Monitoring land degradation neutrality
Land in Balance, a science-policy brief prepared by the UNCCD Science-Policy Interface (SPI)
Scientific Conceptual Framework for Land Degradation Neutrality, report prepared by the UNCCD Science-Policy Interface (SPI)
How will land degradation neutrality (LDN) be monitored?
The LDN frame of reference
The novel aspect of LDN, that sets it apart from earlier efforts to tackle land degradation, is the specific adoption of neutrality as the goal. To assess whether this goal has been met, a reference (baseline) must be established, against which performance can be assessed.
Neutrality means no net degradation, compared with this baseline. So the baseline becomes the (minimum) target to be achieved.
Monitoring achievement of neutrality is based on quantifying the baseline and then assessing the balance between the area of “gains” (significant positive changes/improvements) and area of “losses” (significant negative changes/degradation) relative to the baseline, within each land type, at the target date.
Indicators for LDN
The LDN conceptual framework specifies what to measure (the indicators) and how it is assessed (the metrics). Indicators are chosen that reflect the key processes that underpin land-based natural capital.

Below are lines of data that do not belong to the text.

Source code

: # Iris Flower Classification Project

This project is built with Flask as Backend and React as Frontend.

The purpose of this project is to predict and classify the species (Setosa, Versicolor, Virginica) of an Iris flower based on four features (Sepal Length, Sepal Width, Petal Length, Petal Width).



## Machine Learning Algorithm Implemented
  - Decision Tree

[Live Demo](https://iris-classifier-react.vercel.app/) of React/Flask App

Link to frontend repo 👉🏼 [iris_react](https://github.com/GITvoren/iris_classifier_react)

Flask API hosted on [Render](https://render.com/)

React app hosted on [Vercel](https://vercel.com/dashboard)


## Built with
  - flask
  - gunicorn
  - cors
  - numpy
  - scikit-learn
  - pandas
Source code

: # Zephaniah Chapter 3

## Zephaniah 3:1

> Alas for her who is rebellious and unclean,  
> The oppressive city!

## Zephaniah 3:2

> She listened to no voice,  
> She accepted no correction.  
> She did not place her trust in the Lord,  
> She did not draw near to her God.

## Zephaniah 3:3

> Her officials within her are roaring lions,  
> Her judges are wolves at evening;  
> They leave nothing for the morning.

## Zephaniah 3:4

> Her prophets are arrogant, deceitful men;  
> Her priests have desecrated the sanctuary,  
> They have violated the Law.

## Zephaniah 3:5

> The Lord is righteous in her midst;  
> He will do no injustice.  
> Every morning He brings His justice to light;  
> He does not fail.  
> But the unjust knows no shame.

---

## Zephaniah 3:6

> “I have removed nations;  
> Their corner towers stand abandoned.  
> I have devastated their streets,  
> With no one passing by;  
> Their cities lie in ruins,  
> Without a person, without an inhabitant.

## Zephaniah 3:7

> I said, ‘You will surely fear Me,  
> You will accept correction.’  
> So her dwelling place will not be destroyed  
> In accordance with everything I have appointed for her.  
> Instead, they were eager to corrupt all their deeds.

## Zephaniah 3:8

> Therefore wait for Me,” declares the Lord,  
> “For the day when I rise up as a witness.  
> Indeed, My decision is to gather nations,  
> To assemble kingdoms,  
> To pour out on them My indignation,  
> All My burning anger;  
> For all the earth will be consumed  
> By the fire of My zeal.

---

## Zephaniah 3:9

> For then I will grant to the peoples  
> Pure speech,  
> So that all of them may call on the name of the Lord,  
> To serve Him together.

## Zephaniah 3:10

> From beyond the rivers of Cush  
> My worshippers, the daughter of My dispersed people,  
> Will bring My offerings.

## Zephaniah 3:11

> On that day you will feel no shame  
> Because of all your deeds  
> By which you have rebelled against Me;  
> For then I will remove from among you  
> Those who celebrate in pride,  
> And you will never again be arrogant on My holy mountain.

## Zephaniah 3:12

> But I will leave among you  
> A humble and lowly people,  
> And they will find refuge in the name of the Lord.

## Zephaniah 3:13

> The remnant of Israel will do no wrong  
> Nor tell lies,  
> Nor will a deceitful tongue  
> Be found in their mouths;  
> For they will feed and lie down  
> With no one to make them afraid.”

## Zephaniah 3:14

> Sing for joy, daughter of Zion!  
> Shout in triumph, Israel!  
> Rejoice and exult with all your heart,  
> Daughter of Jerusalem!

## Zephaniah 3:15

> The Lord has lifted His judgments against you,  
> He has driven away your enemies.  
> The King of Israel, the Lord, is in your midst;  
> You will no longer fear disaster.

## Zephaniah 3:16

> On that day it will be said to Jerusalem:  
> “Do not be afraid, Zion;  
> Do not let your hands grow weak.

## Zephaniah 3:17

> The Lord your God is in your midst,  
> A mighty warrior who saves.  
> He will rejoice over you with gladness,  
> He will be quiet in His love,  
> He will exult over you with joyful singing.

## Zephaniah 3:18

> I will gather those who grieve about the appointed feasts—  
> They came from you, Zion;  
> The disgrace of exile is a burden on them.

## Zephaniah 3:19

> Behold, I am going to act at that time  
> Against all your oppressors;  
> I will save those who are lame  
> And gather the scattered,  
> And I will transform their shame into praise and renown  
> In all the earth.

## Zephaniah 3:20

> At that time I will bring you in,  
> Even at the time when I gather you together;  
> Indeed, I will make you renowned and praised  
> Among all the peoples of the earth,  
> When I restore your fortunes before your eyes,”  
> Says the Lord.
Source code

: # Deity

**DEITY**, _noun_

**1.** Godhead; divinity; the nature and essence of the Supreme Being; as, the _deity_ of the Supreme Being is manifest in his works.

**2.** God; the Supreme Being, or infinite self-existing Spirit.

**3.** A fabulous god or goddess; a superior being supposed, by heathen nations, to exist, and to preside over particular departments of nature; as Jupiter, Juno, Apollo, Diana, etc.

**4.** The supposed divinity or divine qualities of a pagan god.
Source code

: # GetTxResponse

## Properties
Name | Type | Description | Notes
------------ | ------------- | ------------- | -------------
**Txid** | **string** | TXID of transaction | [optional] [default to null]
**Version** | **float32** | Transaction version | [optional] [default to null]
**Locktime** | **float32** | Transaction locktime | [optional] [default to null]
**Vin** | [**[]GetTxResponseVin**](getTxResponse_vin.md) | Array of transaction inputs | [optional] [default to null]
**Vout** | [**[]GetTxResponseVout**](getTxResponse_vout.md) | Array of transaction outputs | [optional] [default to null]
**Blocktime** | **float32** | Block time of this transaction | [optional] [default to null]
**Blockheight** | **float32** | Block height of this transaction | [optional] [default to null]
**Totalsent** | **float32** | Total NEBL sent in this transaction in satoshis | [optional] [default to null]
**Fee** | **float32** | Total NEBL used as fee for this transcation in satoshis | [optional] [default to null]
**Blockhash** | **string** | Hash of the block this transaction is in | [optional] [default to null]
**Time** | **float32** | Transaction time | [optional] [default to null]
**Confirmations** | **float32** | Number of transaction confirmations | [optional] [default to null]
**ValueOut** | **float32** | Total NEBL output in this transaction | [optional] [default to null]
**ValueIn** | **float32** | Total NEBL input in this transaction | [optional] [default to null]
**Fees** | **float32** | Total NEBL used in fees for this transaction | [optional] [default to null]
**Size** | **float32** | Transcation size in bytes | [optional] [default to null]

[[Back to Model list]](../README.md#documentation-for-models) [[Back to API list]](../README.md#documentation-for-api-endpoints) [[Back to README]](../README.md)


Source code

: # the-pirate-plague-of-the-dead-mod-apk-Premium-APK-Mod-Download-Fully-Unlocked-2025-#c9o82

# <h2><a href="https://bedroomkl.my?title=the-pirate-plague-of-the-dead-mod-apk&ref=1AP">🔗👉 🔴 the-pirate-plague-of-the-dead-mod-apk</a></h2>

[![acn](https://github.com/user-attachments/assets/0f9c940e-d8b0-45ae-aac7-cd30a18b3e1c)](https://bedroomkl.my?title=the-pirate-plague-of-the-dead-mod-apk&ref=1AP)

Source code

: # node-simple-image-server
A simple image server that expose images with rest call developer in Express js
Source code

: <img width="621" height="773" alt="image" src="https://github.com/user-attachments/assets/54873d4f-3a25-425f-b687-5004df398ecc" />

Metrics are chosen to be universally applicable and interpretable, and quantifiable with available data sets.
The indictors for LDN are the UNCCD progress reporting indicators (and associated metrics):
- Land cover (land cover change)
- Land productivity (net primary productivity)
- Carbon stocks (soil organic carbon)
These can be supplemented as needed by other sustainable development goal (SDG) indicators and national indicators.
The “one-out, all-out” approach
The “one-out, all-out” approach is used to interpret the results of the three global indicators: if any of the three indicators/metrics shows significant negative change, it is considered a loss (and conversely, if at least one indicator/metric shows a significant positive change and none shows a significant negative change it is considered a gain).
A simplified example, provided in the figure above, illustrates how LDN is monitored using the metrics to identify areas of change, and the one-out, all-out approach to identify gains and losses.
The goal of LDN: no net loss of land-based natural capital.